Lucifer was an angel, too, I thought.
And I began to weep. Yet while I would have been loathe to
give him any credit for compassion, I felt he wanted to make this
easy for me. His arms went taut around me, the full length of his
preternatural body pressing against me as if to shield me from what
was to come. With a tenderness that was cruel somehow, he smoothed
the hair away from my face, leaning in until his lips were brushing
the curve of my ear.
"Ssshh," he whispered, rocking me back and forth. "It doesn't
have to be like this, Stefan. It doesn't have to be so terrible if
you just let go of your fear."
I knew it was going to happen then. He really would have me. A
long feast of my blood. A little drink of my soul. Yes, he would
have me, and there was nothing I could do to prevent it...
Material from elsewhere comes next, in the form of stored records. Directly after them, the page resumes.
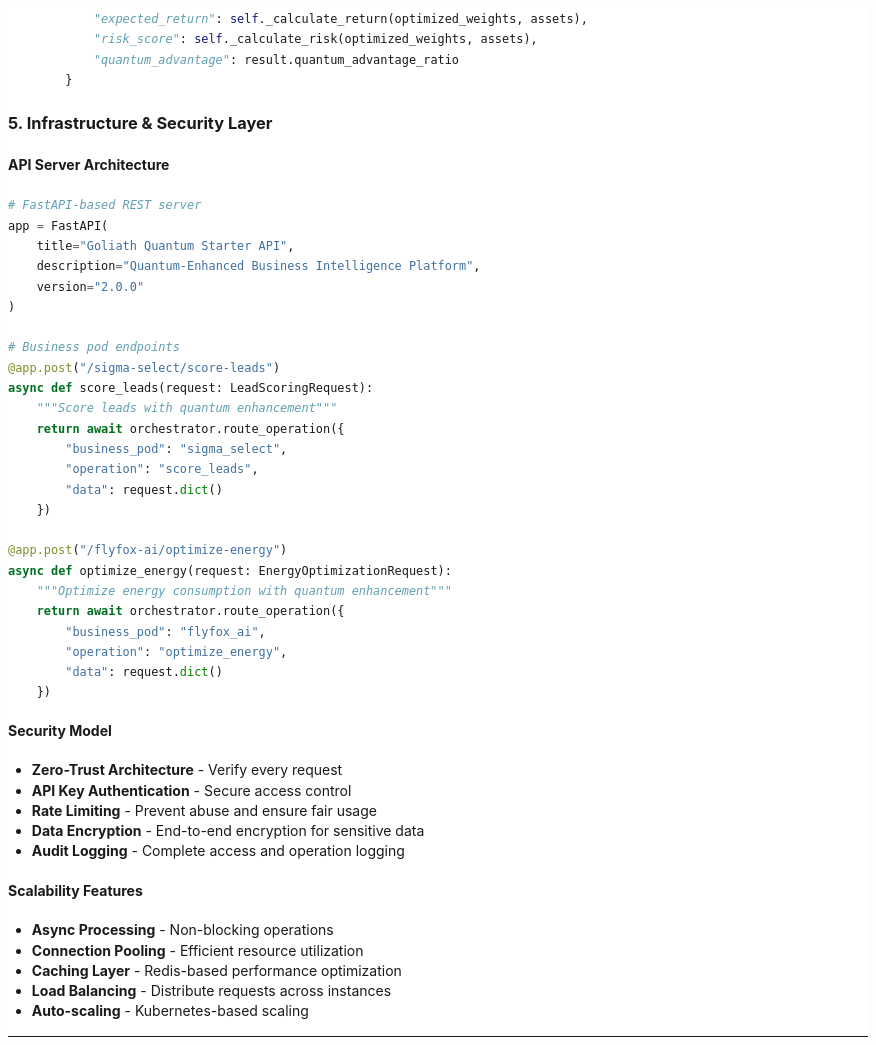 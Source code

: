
 ```python
            "expected_return": self._calculate_return(optimized_weights, assets),
            "risk_score": self._calculate_risk(optimized_weights, assets),
            "quantum_advantage": result.quantum_advantage_ratio
        }
```

### **5. Infrastructure & Security Layer**

#### **API Server Architecture**
```python
# FastAPI-based REST server
app = FastAPI(
    title="Goliath Quantum Starter API",
    description="Quantum-Enhanced Business Intelligence Platform",
    version="2.0.0"
)

# Business pod endpoints
@app.post("/sigma-select/score-leads")
async def score_leads(request: LeadScoringRequest):
    """Score leads with quantum enhancement"""
    return await orchestrator.route_operation({
        "business_pod": "sigma_select",
        "operation": "score_leads",
        "data": request.dict()
    })

@app.post("/flyfox-ai/optimize-energy")
async def optimize_energy(request: EnergyOptimizationRequest):
    """Optimize energy consumption with quantum enhancement"""
    return await orchestrator.route_operation({
        "business_pod": "flyfox_ai",
        "operation": "optimize_energy",
        "data": request.dict()
    })
```

#### **Security Model**
- **Zero-Trust Architecture** - Verify every request
- **API Key Authentication** - Secure access control
- **Rate Limiting** - Prevent abuse and ensure fair usage
- **Data Encryption** - End-to-end encryption for sensitive data
- **Audit Logging** - Complete access and operation logging

#### **Scalability Features**
- **Async Processing** - Non-blocking operations
- **Connection Pooling** - Efficient resource utilization
- **Caching Layer** - Redis-based performance optimization
- **Load Balancing** - Distribute requests across instances
- **Auto-scaling** - Kubernetes-based scaling

---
As that unshakable understanding came to me, his embrace
loosened just enough to let me breathe. And as if he'd heard my
tortured thought, he said quite reasonably, "Yes, I'll have you, my
friend, but if you give in to me without a fight, you'll find my
kiss far more pleasure than pain."
Then, with that suggestion murmured against my throat, I felt
the rapid sting of his teeth and the blade-sharp rush that set my
blood flowing. The pain of his bite was acute, that peculiar brand
of anguish which raises the hair on the back of the neck and causes
the body to go taut, then limp, then taut again, the pain that makes
a man surrender instantly in some misguided hope that his surrender
might somehow ease the torment or appease the tormentor.
His fierce fangs easily punctured my flesh to bring a stream
of warmth pouring down my neck, a torrent quickly diverted by the
vampyre's tongue, a crimson well tapped at the source with a
ferocity that coaxed a needful moaning from his chest. Separate from
myself, yet mercilessly more aware of my body than I had ever been,
I became instantly weak as he began drawing hard on the wound, his
suckling so intense I could actually feel the blood being pulled
through my veins.
I must have tried to cry out, for a rush of wind came from my
lungs that carried no other sound. My arms thrashed at the air. My
legs were numb, and I would have fallen had he not held me.
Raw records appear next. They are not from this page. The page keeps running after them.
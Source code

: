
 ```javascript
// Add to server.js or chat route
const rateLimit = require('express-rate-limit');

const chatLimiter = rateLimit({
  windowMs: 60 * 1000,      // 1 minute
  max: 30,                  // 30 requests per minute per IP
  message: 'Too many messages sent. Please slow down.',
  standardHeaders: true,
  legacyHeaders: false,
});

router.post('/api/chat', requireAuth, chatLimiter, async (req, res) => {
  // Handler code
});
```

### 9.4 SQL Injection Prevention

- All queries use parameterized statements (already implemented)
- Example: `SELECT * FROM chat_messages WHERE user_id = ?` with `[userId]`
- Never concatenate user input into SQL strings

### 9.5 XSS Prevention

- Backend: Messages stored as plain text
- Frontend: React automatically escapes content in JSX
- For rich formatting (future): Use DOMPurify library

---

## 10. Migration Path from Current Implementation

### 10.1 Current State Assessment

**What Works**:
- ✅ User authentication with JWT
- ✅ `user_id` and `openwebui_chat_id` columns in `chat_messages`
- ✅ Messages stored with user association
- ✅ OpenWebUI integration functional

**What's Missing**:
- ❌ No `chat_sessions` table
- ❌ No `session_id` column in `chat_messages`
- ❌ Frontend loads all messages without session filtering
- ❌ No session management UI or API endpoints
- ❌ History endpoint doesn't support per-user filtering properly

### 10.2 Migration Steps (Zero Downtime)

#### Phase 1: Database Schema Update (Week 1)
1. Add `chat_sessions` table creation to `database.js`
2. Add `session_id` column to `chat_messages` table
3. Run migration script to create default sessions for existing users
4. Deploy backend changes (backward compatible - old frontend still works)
It is impossible to say what went through my mind as he took
me there in the foyer while Dimitri looked on from candle-carved
shadows. Only then did I see the boy, a lanky blond waif leaning
against the wall with a jealous grin as his master drank from me in
what was, to vampyres, the most intimate of all experiences.
At the time, I would have denied it. I would have said the
torment of Miquel's kiss was not something to be described as
sensual. I would have tried to convince you that I found no pleasure
in the eager sucking which drew the lifeblood out of me while
feeding his wicked thirst. I never would have admitted that the
sensation of his arms constricting around me as he fed was the most
repulsive and yet the most comforting embrace I had ever known.
And never - absolutely never - would I have confessed
to being overwhelmed with a yearning so excruciating that I fainted
in his arms and became a believer in vampyres.
My squandered soul liquefied, flowing out of me in twin
rivers: one was red, the other pale.
"Perhaps there's no such thing as true
physical immortality, for even the sun will burn out one day,"
Miquel conceded. "But barring such cataclysm, we can live
forever. There are other worlds, other quantum dimensions. When
we're done searching through the rubble of this universe, we'll
simply go someplace else."
I had to look him in the eyes again, touched by the very misery of
which he so casually spoke. "But what's the point?" I asked. "If
your contention is true - that happiness doesn't exist except in the
search for it - why should any being want to live forever?"
He smiled again, relaxed and entirely radiant as the rain began
falling a little faster. "There are other things besides
happiness."
"Oh?" I prompted.
"Love, for one," he ventured, a casual offering.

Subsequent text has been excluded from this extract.